## Task to carry out
Search the lines of the records for the word "like", and copy every line that has it.

-- Input records follows --

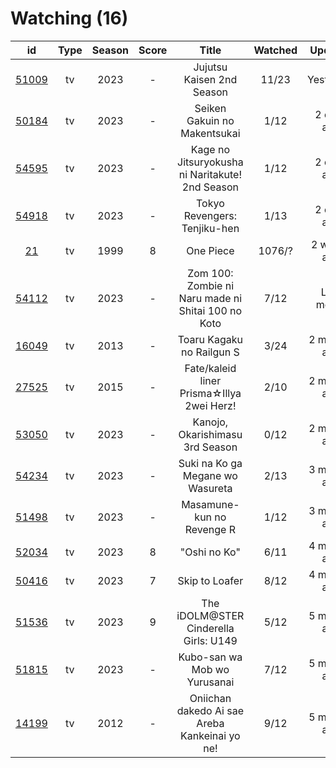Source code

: # Watching (16)

|                      id                      | Type | Season | Score |                        Title                       | Watched |    Updated   | Start Date |
| :------------------------------------------: | :--: | :----: | :---: | :------------------------------------------------: | :-----: | :----------: | :--------: |
| [51009](https://myanimelist.net/anime/51009) |  tv  |  2023  |   -   |              Jujutsu Kaisen 2nd Season             |  11/23  |   Yesterday  | 07/08/2023 |
| [50184](https://myanimelist.net/anime/50184) |  tv  |  2023  |   -   |            Seiken Gakuin no Makentsukai            |   1/12  |  2 days ago  | 10/05/2023 |
| [54595](https://myanimelist.net/anime/54595) |  tv  |  2023  |   -   |   Kage no Jitsuryokusha ni Naritakute! 2nd Season  |   1/12  |  2 days ago  |      -     |
| [54918](https://myanimelist.net/anime/54918) |  tv  |  2023  |   -   |            Tokyo Revengers: Tenjiku-hen            |   1/13  |  2 days ago  |      -     |
|    [21](https://myanimelist.net/anime/21)    |  tv  |  1999  |   8   |                      One Piece                     |  1076/? |  2 weeks ago | 01/01/2013 |
| [54112](https://myanimelist.net/anime/54112) |  tv  |  2023  |   -   | Zom 100: Zombie ni Naru made ni Shitai 100 no Koto |   7/12  |  Last month  | 07/09/2023 |
| [16049](https://myanimelist.net/anime/16049) |  tv  |  2013  |   -   |              Toaru Kagaku no Railgun S             |   3/24  | 2 months ago |      -     |
| [27525](https://myanimelist.net/anime/27525) |  tv  |  2015  |   -   |      Fate/kaleid liner Prisma☆Illya 2wei Herz!     |   2/10  | 2 months ago | 06/11/2023 |
| [53050](https://myanimelist.net/anime/53050) |  tv  |  2023  |   -   |           Kanojo, Okarishimasu 3rd Season          |   0/12  | 2 months ago | 07/15/2023 |
| [54234](https://myanimelist.net/anime/54234) |  tv  |  2023  |   -   |          Suki na Ko ga Megane wo Wasureta          |   2/13  | 3 months ago | 07/04/2023 |
| [51498](https://myanimelist.net/anime/51498) |  tv  |  2023  |   -   |              Masamune-kun no Revenge R             |   1/12  | 3 months ago | 07/04/2023 |
| [52034](https://myanimelist.net/anime/52034) |  tv  |  2023  |   8   |                    "Oshi no Ko"                    |   6/11  | 4 months ago | 04/12/2023 |
| [50416](https://myanimelist.net/anime/50416) |  tv  |  2023  |   7   |                   Skip to Loafer                   |   8/12  | 4 months ago | 05/10/2023 |
| [51536](https://myanimelist.net/anime/51536) |  tv  |  2023  |   9   |        The iDOLM@STER Cinderella Girls: U149       |   5/12  | 5 months ago | 05/02/2023 |
| [51815](https://myanimelist.net/anime/51815) |  tv  |  2023  |   -   |            Kubo-san wa Mob wo Yurusanai            |   7/12  | 5 months ago | 01/11/2023 |
| [14199](https://myanimelist.net/anime/14199) |  tv  |  2012  |   -   |    Oniichan dakedo Ai sae Areba Kankeinai yo ne!   |   9/12  | 5 months ago | 04/21/2023 |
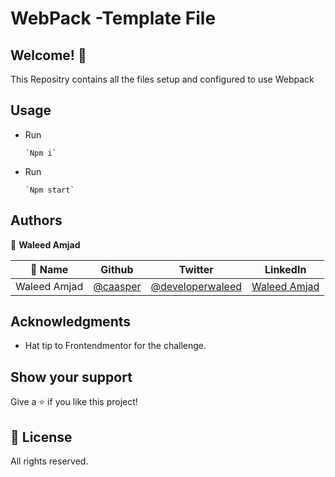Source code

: # WebPack -Template File
    

## Welcome! 👋

This Repositry contains all the files setup and configured to use Webpack

## Usage
- Run

      `Npm i`

 - Run

       `Npm start`

## Authors

👤 **Waleed Amjad**

| 👤 Name | Github | Twitter | LinkedIn |
|------|--------|---------|----------|
|Waleed Amjad|[@caasper](https://github.com/caasperr)|[@developerwaleed](https://twitter.com/developerwaleed)|[Waleed Amjad](https://www.linkedin.com/in/waleed-amjad-51930014a/)||


## Acknowledgments

- Hat tip to Frontendmentor for the challenge.

## Show your support

Give a ⭐️ if you like this project!


## 📝 License

All rights reserved.
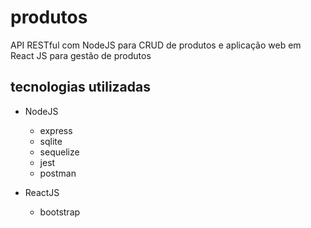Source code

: # produtos
API RESTful com NodeJS para CRUD de produtos e aplicação web em React JS para gestão de produtos

## tecnologias utilizadas

- NodeJS
  - express
  - sqlite
  - sequelize
  - jest
  - postman

- ReactJS
  - bootstrap
  
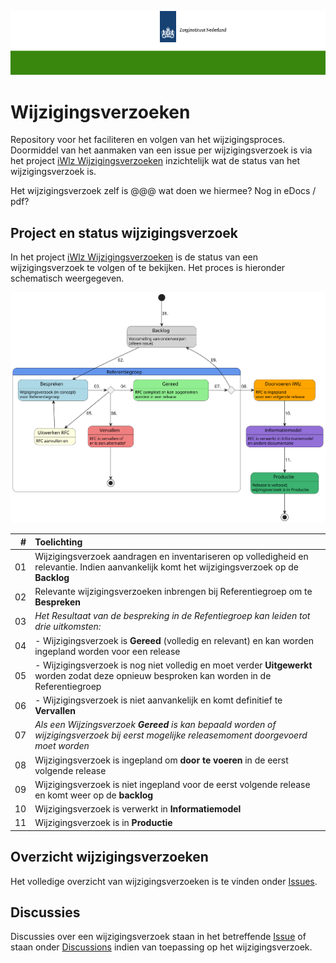 ![header](/src/ZinBanner.png "template_header")

# Wijzigingsverzoeken
Repository voor het faciliteren en volgen van het wijzigingsproces. Doormiddel van het aanmaken van een issue per wijzigingsverzoek is via het project [iWlz Wijzigingsverzoeken](https://github.com/orgs/iStandaarden/projects/9) inzichtelijk wat de status van het wijzigingsverzoek is. 

Het wijzigingsverzoek zelf is @@@ wat doen we hiermee? Nog in eDocs / pdf? 

## Project en status wijzigingsverzoek
In het project [iWlz Wijzigingsverzoeken](https://github.com/orgs/iStandaarden/projects/9/) is de status van een wijzigingsverzoek te volgen of te bekijken. Het proces is hieronder schematisch weergegeven.

![proces-flow][proces_flow]

|    # | Toelichting                                                                                                                                   |
| ---: | :-------------------------------------------------------------------------------------------------------------------------------------------- |
|   01 | Wijzigingsverzoek aandragen en inventariseren op volledigheid en relevantie. Indien aanvankelijk komt het wijzigingsverzoek op de **Backlog** |
|   02 | Relevante wijzigingsverzoeken inbrengen bij Referentiegroep om te **Bespreken**                                                               |
|   03 | *Het Resultaat van de bespreking in de Refentiegroep kan leiden tot drie uitkomsten:*                                                         |
|   04 | - Wijzigingsverzoek is **Gereed** (volledig en relevant) en kan worden ingepland worden voor een release                                      |
|   05 | - Wijzigingsverzoek is nog niet volledig en moet verder **Uitgewerkt** worden zodat deze opnieuw besproken kan worden in de Referentiegroep   |
|   06 | - Wijzigingsverzoek is niet aanvankelijk en komt definitief te **Vervallen**                                                                  |
|   07 | *Als een Wijzingsverzoek **Gereed** is kan bepaald worden of wijzigingsverzoek bij eerst mogelijke releasemoment doorgevoerd moet worden*     |
|   08 | Wijzigingsverzoek is ingepland om **door te voeren** in de eerst volgende release                                                             |
|   09 | Wijzigingsverzoek is niet ingepland voor de eerst volgende release en komt weer op de **backlog**                                             |
|   10 | Wijzigingsverzoek is verwerkt in **Informatiemodel**                                                                                          |
|   11 | Wijzigingsverzoek is in **Productie**                                                                                                         |


## Overzicht wijzigingsverzoeken 
Het volledige overzicht van wijzigingsverzoeken is te vinden onder [Issues](https://github.com/iStandaarden/iWlz_RequestForChange/issues).

## Discussies
Discussies over een wijzigingsverzoek staan in het betreffende [Issue](https://github.com/iStandaarden/iWlz_RequestForChange/issues) of staan onder [Discussions](https://github.com/iStandaarden/iWlz_RequestForChange/discussions) indien van toepassing op het wijzigingsverzoek.

[proces_flow]: /src/Wijzigingsverzoek_flow.svg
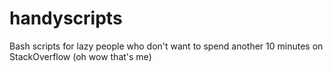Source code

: # handyscripts
Bash scripts for lazy people who don't want to spend another 10 minutes on StackOverflow (oh wow that's me)
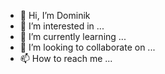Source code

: - 👋 Hi, I’m Dominik
- 👀 I’m interested in ...
- 🌱 I’m currently learning ...
- 💞️ I’m looking to collaborate on ...
- 📫 How to reach me ...

<!---
Dominik260x/Dominik260x is a ✨ special ✨ repository because its `README.md` (this file) appears on your GitHub profile.
You can click the Preview link to take a look at your changes.
--->
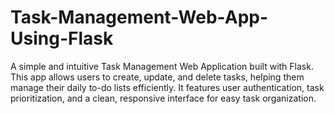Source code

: # Task-Management-Web-App-Using-Flask
A simple and intuitive Task Management Web Application built with Flask. This app allows users to create, update, and delete tasks, helping them manage their daily to-do lists efficiently. It features user authentication, task prioritization, and a clean, responsive interface for easy task organization.
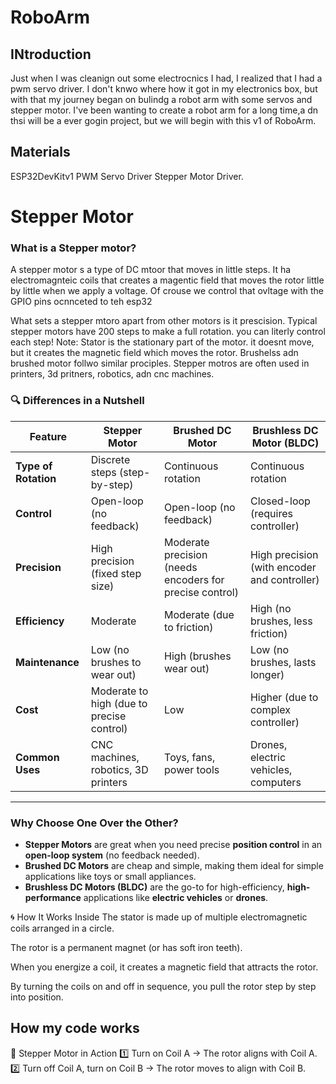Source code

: # RoboArm

## INtroduction

Just when I was cleanign out some electrocnics I had, I realized that I had a pwm servo driver. I don't knwo where how it got in my electronics box, but with that my journey began on bulindg a robot arm with some servos and stepper motor. I've been wanting to create a robot arm for a long time,a dn thsi will be a ever gogin project, but we will begin with this v1 of RoboArm. 

## Materials 
ESP32DevKitv1
PWM Servo Driver
Stepper Motor Driver. 


# Stepper Motor

### What is a Stepper motor?
A stepper motor s a type of DC mtoor that moves in little steps. It ha electromagnteic coils that creates a magentic field that moves the rotor little by little when we apply a voltage. Of crouse we control that ovltage with the GPIO pins ocnnceted to teh esp32

What sets a stepper mtoro apart from other motors is it prescision. Typical stepper motors have 200 steps to make a full rotation. you can literly control each step! Note: Stator is the stationary part of the motor. it doesnt move, but it creates the magnetic field which moves the rotor. Brushelss adn brushed motor follwo similar prociples. Stepper motros are often used in printers, 3d pritners, robotics, adn cnc machines. 


### **🔍 Differences in a Nutshell**
| Feature                    | Stepper Motor                             | Brushed DC Motor                  | Brushless DC Motor (BLDC)               |
|----------------------------|-------------------------------------------|-----------------------------------|----------------------------------------|
| **Type of Rotation**        | Discrete steps (step-by-step)             | Continuous rotation               | Continuous rotation                   |
| **Control**                 | Open-loop (no feedback)                   | Open-loop (no feedback)           | Closed-loop (requires controller)     |
| **Precision**               | High precision (fixed step size)          | Moderate precision (needs encoders for precise control) | High precision (with encoder and controller) |
| **Efficiency**              | Moderate                                  | Moderate (due to friction)         | High (no brushes, less friction)      |
| **Maintenance**             | Low (no brushes to wear out)              | High (brushes wear out)            | Low (no brushes, lasts longer)         |
| **Cost**                    | Moderate to high (due to precise control) | Low                               | Higher (due to complex controller)     |
| **Common Uses**             | CNC machines, robotics, 3D printers        | Toys, fans, power tools           | Drones, electric vehicles, computers   |

---

### **Why Choose One Over the Other?**
- **Stepper Motors** are great when you need precise **position control** in an **open-loop system** (no feedback needed).
- **Brushed DC Motors** are cheap and simple, making them ideal for simple applications like toys or small appliances.
- **Brushless DC Motors (BLDC)** are the go-to for high-efficiency, **high-performance** applications like **electric vehicles** or **drones**.


🌀 How It Works Inside
The stator is made up of multiple electromagnetic coils arranged in a circle.

The rotor is a permanent magnet (or has soft iron teeth).

When you energize a coil, it creates a magnetic field that attracts the rotor.

By turning the coils on and off in sequence, you pull the rotor step by step into position.
 ## How my code works
🔄 Stepper Motor in Action
1️⃣ Turn on Coil A → The rotor aligns with Coil A.
2️⃣ Turn off Coil A, turn on Coil B → The rotor moves to align with Coil B.









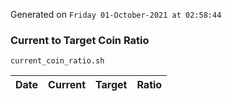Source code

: Generated on `Friday 01-October-2021 at 02:58:44`

### Current to Target Coin Ratio
`current_coin_ratio.sh`

Date|Current|Target|Ratio
---|---|---|---
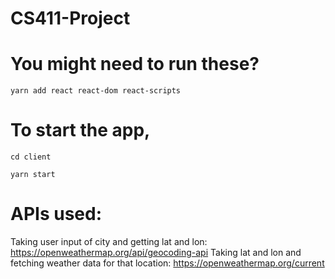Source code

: # CS411-Project

# You might need to run these?
`yarn add react react-dom react-scripts`

# To start the app,
`cd client`

`yarn start`

# APIs used:

Taking user input of city and getting lat and lon: https://openweathermap.org/api/geocoding-api
Taking lat and lon and fetching weather data for that location: https://openweathermap.org/current
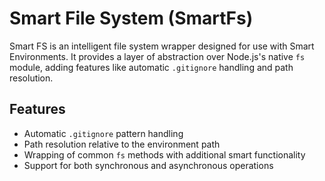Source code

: # Smart File System (SmartFs)

Smart FS is an intelligent file system wrapper designed for use with Smart Environments. It provides a layer of abstraction over Node.js's native `fs` module, adding features like automatic `.gitignore` handling and path resolution.

## Features

- Automatic `.gitignore` pattern handling
- Path resolution relative to the environment path
- Wrapping of common `fs` methods with additional smart functionality
- Support for both synchronous and asynchronous operations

-- Input records concluded --

## Completed task
Give a ⭐️ if you like this project!
- **Brushed DC Motors** are cheap and simple, making them ideal for simple applications like toys or small appliances.
- **Brushless DC Motors (BLDC)** are the go-to for high-efficiency, **high-performance** applications like **electric vehicles** or **drones**.
Smart FS is an intelligent file system wrapper designed for use with Smart Environments. It provides a layer of abstraction over Node.js's native `fs` module, adding features like automatic `.gitignore` handling and path resolution.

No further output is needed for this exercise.